Lorsque l'on choisit a priori certaines unités, on dira plutôt que l'on effectue un coup de sonde.

[ Michel Branciard, né le 29 janvier 1926 à Gleize (Rhône), mort le 31 janvier 2003 à Bourg-en-Bresse (Ain), ds. Dictionnaire économique et social au TLFi à sonde. ]

Il n'y a pas plus français que ce Français-là. L'expression coup de sonde apparaît 66 fois sur le site lemonde.fr, 56 fois sur lefigaro.fr, 20 fois sur nouvelobs.com et une fois sur courrierinternational.com et dans ce dernier cas exactement dans le sens apparenté au sondage. Du coup le coup de sonde n'est pas une expression spécifique au Québec et en France on n'utilise pas « sondage » uniquement, indépendamment du sens. Mais là n'est pas la question.
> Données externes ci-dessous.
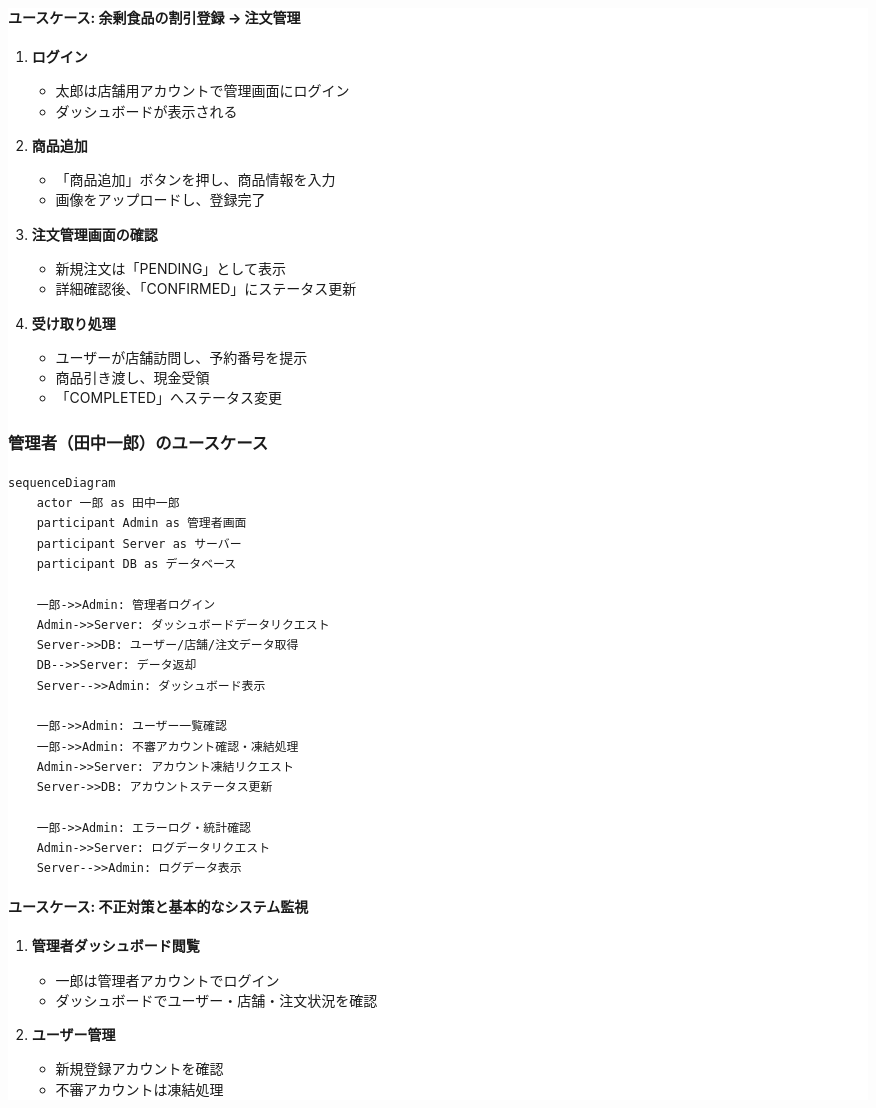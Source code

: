 #### ユースケース: 余剰食品の割引登録 → 注文管理

1. **ログイン**
   - 太郎は店舗用アカウントで管理画面にログイン
   - ダッシュボードが表示される

2. **商品追加**
   - 「商品追加」ボタンを押し、商品情報を入力
   - 画像をアップロードし、登録完了

3. **注文管理画面の確認**
   - 新規注文は「PENDING」として表示
   - 詳細確認後、「CONFIRMED」にステータス更新

4. **受け取り処理**
   - ユーザーが店舗訪問し、予約番号を提示
   - 商品引き渡し、現金受領
   - 「COMPLETED」へステータス変更

### 管理者（田中一郎）のユースケース

```mermaid
sequenceDiagram
    actor 一郎 as 田中一郎
    participant Admin as 管理者画面
    participant Server as サーバー
    participant DB as データベース
    
    一郎->>Admin: 管理者ログイン
    Admin->>Server: ダッシュボードデータリクエスト
    Server->>DB: ユーザー/店舗/注文データ取得
    DB-->>Server: データ返却
    Server-->>Admin: ダッシュボード表示
    
    一郎->>Admin: ユーザー一覧確認
    一郎->>Admin: 不審アカウント確認・凍結処理
    Admin->>Server: アカウント凍結リクエスト
    Server->>DB: アカウントステータス更新
    
    一郎->>Admin: エラーログ・統計確認
    Admin->>Server: ログデータリクエスト
    Server-->>Admin: ログデータ表示
```

#### ユースケース: 不正対策と基本的なシステム監視

1. **管理者ダッシュボード閲覧**
   - 一郎は管理者アカウントでログイン
   - ダッシュボードでユーザー・店舗・注文状況を確認

2. **ユーザー管理**
   - 新規登録アカウントを確認
   - 不審アカウントは凍結処理
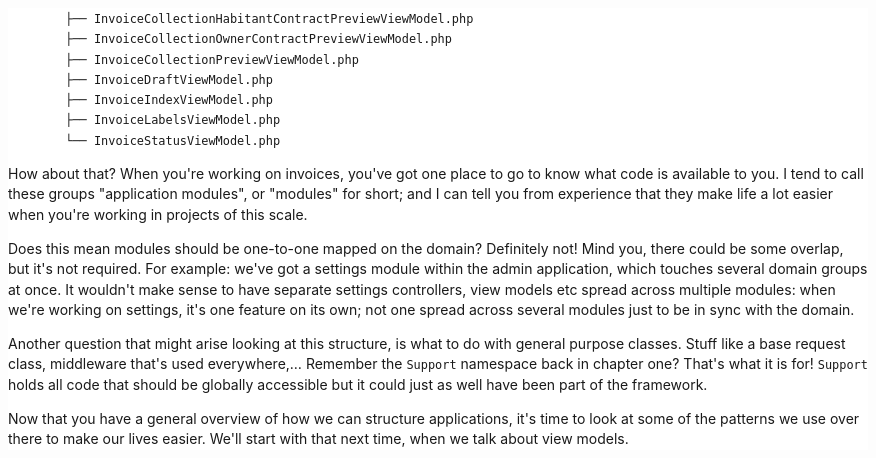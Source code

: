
 ```txt
        ├── InvoiceCollectionHabitantContractPreviewViewModel.php
        ├── InvoiceCollectionOwnerContractPreviewViewModel.php
        ├── InvoiceCollectionPreviewViewModel.php
        ├── InvoiceDraftViewModel.php
        ├── InvoiceIndexViewModel.php
        ├── InvoiceLabelsViewModel.php
        └── InvoiceStatusViewModel.php
```

How about that? When you're working on invoices, you've got one place to go to know what code is available to you. I tend to call these groups "application modules", or "modules" for short; and I can tell you from experience that they make life a lot easier when you're working in projects of this scale.

Does this mean modules should be one-to-one mapped on the domain? Definitely not! Mind you, there could be some overlap, but it's not required. For example: we've got a settings module within the admin application, which touches several domain groups at once. It wouldn't make sense to have separate settings controllers, view models etc spread across multiple modules: when we're working on settings, it's one feature on its own; not one spread across several modules just to be in sync with the domain.

Another question that might arise looking at this structure, is what to do with general purpose classes. Stuff like a base request class, middleware that's used everywhere,… Remember the `Support` namespace back in chapter one? That's what it is for! `Support` holds all code that should be globally accessible but it could just as well have been part of the framework.



Now that you have a general overview of how we can structure applications, it's time to look at some of the patterns we use over there to make our lives easier. We'll start with that next time, when we talk about view models.
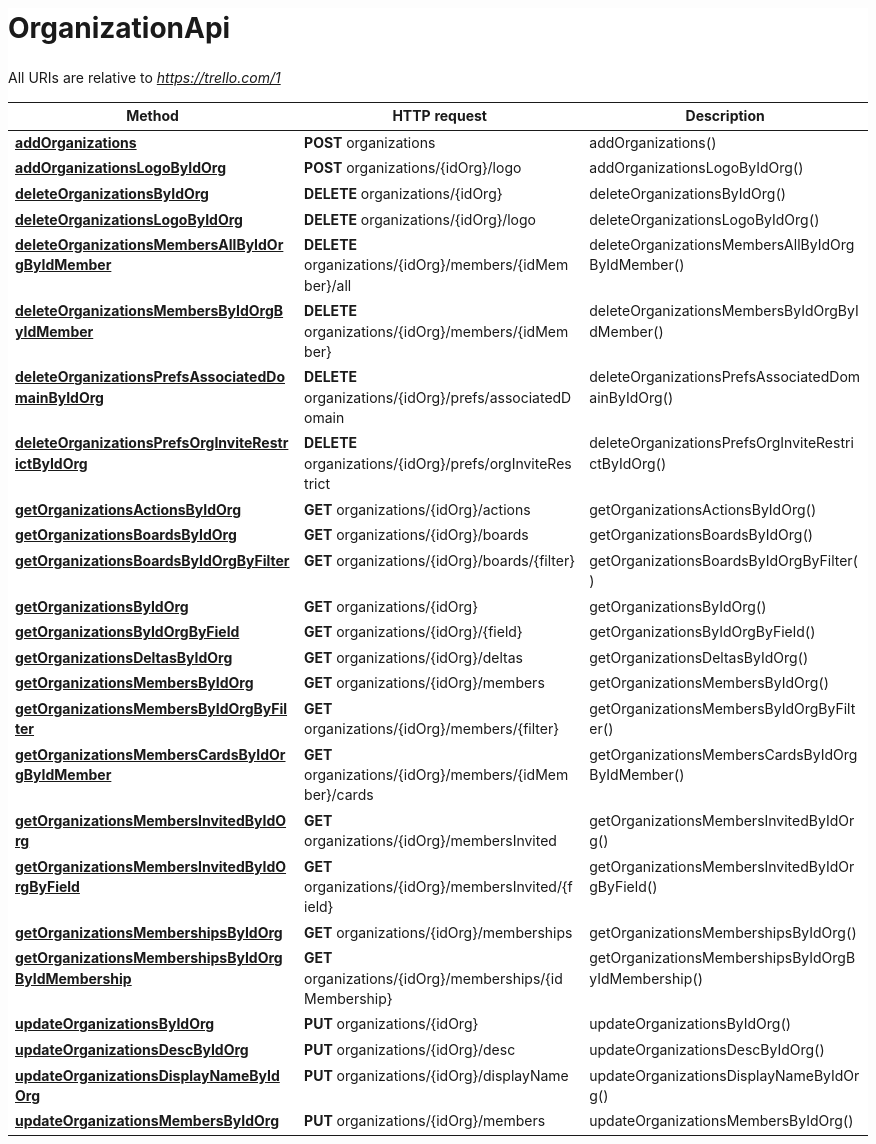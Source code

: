 # OrganizationApi

All URIs are relative to *https://trello.com/1*

Method | HTTP request | Description
------------- | ------------- | -------------
[**addOrganizations**](OrganizationApi.md#addOrganizations) | **POST** organizations | addOrganizations()
[**addOrganizationsLogoByIdOrg**](OrganizationApi.md#addOrganizationsLogoByIdOrg) | **POST** organizations/{idOrg}/logo | addOrganizationsLogoByIdOrg()
[**deleteOrganizationsByIdOrg**](OrganizationApi.md#deleteOrganizationsByIdOrg) | **DELETE** organizations/{idOrg} | deleteOrganizationsByIdOrg()
[**deleteOrganizationsLogoByIdOrg**](OrganizationApi.md#deleteOrganizationsLogoByIdOrg) | **DELETE** organizations/{idOrg}/logo | deleteOrganizationsLogoByIdOrg()
[**deleteOrganizationsMembersAllByIdOrgByIdMember**](OrganizationApi.md#deleteOrganizationsMembersAllByIdOrgByIdMember) | **DELETE** organizations/{idOrg}/members/{idMember}/all | deleteOrganizationsMembersAllByIdOrgByIdMember()
[**deleteOrganizationsMembersByIdOrgByIdMember**](OrganizationApi.md#deleteOrganizationsMembersByIdOrgByIdMember) | **DELETE** organizations/{idOrg}/members/{idMember} | deleteOrganizationsMembersByIdOrgByIdMember()
[**deleteOrganizationsPrefsAssociatedDomainByIdOrg**](OrganizationApi.md#deleteOrganizationsPrefsAssociatedDomainByIdOrg) | **DELETE** organizations/{idOrg}/prefs/associatedDomain | deleteOrganizationsPrefsAssociatedDomainByIdOrg()
[**deleteOrganizationsPrefsOrgInviteRestrictByIdOrg**](OrganizationApi.md#deleteOrganizationsPrefsOrgInviteRestrictByIdOrg) | **DELETE** organizations/{idOrg}/prefs/orgInviteRestrict | deleteOrganizationsPrefsOrgInviteRestrictByIdOrg()
[**getOrganizationsActionsByIdOrg**](OrganizationApi.md#getOrganizationsActionsByIdOrg) | **GET** organizations/{idOrg}/actions | getOrganizationsActionsByIdOrg()
[**getOrganizationsBoardsByIdOrg**](OrganizationApi.md#getOrganizationsBoardsByIdOrg) | **GET** organizations/{idOrg}/boards | getOrganizationsBoardsByIdOrg()
[**getOrganizationsBoardsByIdOrgByFilter**](OrganizationApi.md#getOrganizationsBoardsByIdOrgByFilter) | **GET** organizations/{idOrg}/boards/{filter} | getOrganizationsBoardsByIdOrgByFilter()
[**getOrganizationsByIdOrg**](OrganizationApi.md#getOrganizationsByIdOrg) | **GET** organizations/{idOrg} | getOrganizationsByIdOrg()
[**getOrganizationsByIdOrgByField**](OrganizationApi.md#getOrganizationsByIdOrgByField) | **GET** organizations/{idOrg}/{field} | getOrganizationsByIdOrgByField()
[**getOrganizationsDeltasByIdOrg**](OrganizationApi.md#getOrganizationsDeltasByIdOrg) | **GET** organizations/{idOrg}/deltas | getOrganizationsDeltasByIdOrg()
[**getOrganizationsMembersByIdOrg**](OrganizationApi.md#getOrganizationsMembersByIdOrg) | **GET** organizations/{idOrg}/members | getOrganizationsMembersByIdOrg()
[**getOrganizationsMembersByIdOrgByFilter**](OrganizationApi.md#getOrganizationsMembersByIdOrgByFilter) | **GET** organizations/{idOrg}/members/{filter} | getOrganizationsMembersByIdOrgByFilter()
[**getOrganizationsMembersCardsByIdOrgByIdMember**](OrganizationApi.md#getOrganizationsMembersCardsByIdOrgByIdMember) | **GET** organizations/{idOrg}/members/{idMember}/cards | getOrganizationsMembersCardsByIdOrgByIdMember()
[**getOrganizationsMembersInvitedByIdOrg**](OrganizationApi.md#getOrganizationsMembersInvitedByIdOrg) | **GET** organizations/{idOrg}/membersInvited | getOrganizationsMembersInvitedByIdOrg()
[**getOrganizationsMembersInvitedByIdOrgByField**](OrganizationApi.md#getOrganizationsMembersInvitedByIdOrgByField) | **GET** organizations/{idOrg}/membersInvited/{field} | getOrganizationsMembersInvitedByIdOrgByField()
[**getOrganizationsMembershipsByIdOrg**](OrganizationApi.md#getOrganizationsMembershipsByIdOrg) | **GET** organizations/{idOrg}/memberships | getOrganizationsMembershipsByIdOrg()
[**getOrganizationsMembershipsByIdOrgByIdMembership**](OrganizationApi.md#getOrganizationsMembershipsByIdOrgByIdMembership) | **GET** organizations/{idOrg}/memberships/{idMembership} | getOrganizationsMembershipsByIdOrgByIdMembership()
[**updateOrganizationsByIdOrg**](OrganizationApi.md#updateOrganizationsByIdOrg) | **PUT** organizations/{idOrg} | updateOrganizationsByIdOrg()
[**updateOrganizationsDescByIdOrg**](OrganizationApi.md#updateOrganizationsDescByIdOrg) | **PUT** organizations/{idOrg}/desc | updateOrganizationsDescByIdOrg()
[**updateOrganizationsDisplayNameByIdOrg**](OrganizationApi.md#updateOrganizationsDisplayNameByIdOrg) | **PUT** organizations/{idOrg}/displayName | updateOrganizationsDisplayNameByIdOrg()
[**updateOrganizationsMembersByIdOrg**](OrganizationApi.md#updateOrganizationsMembersByIdOrg) | **PUT** organizations/{idOrg}/members | updateOrganizationsMembersByIdOrg()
En ce qui a trait à la première partie de la question uniquement, au TLFi on peut constater qu'on associe différents emplois du terme sonde à différentes sémantiques du verbe sonder et il faut remarquer qu'on trouve le coup de sonde relié autant à la détermination des qualités du fond aquatique qu'en prospection géologique (sous laquelle on range l'emploi en statistiques) alors que prendre la sonde relève davantage de la mesure de résultats que de l'action accomplie directement avec l'objet.

D'autre part le coup n'implique pas nécessairement un choc : « [Avec une idée de simple mouvement] Mouvement d'un organe, d'une partie du corps, d'un élément et de tout ce qui est susceptible de servir d'instrument » (TLFi) et pourrait par ailleurs faire appel par extension à une idée d'« actionnement intermittent d'un instrument » ; l'intermittence se rattache aisément à la définition du coup de sonde en géologie « prospection d'un terrain en sondant en divers endroits pour repérer un gisement, déterminer la qualité, la nature de ce terrain » (Lorsque l'on a lieu de craindre une brusque venue d'eau, on procède par coups de sonde divergents, poussés en avant des travaux (E. Schneider,Charbon, 1945, p. 257))(TLFi).


Ça demeure une analyse spéculative... Au DHLF la réflexion est compliquée et il y a incertitude quant au fait que le verbe sonder dérive du nom sonde ou inversement ; une expertise plus grande est requise pour interpréter davantage le contenu et en tirer des conclusions pour l'autre partie de la question. Mais on retiendra que le coup de sonde pour la rapide estimation d'opinion est un emploi au figuré avec une métaphore de la sonde et qu'il n'y a donc pas lieu de retrouver une adéquation parfaite entre les moyens techniques et le sens de la locution.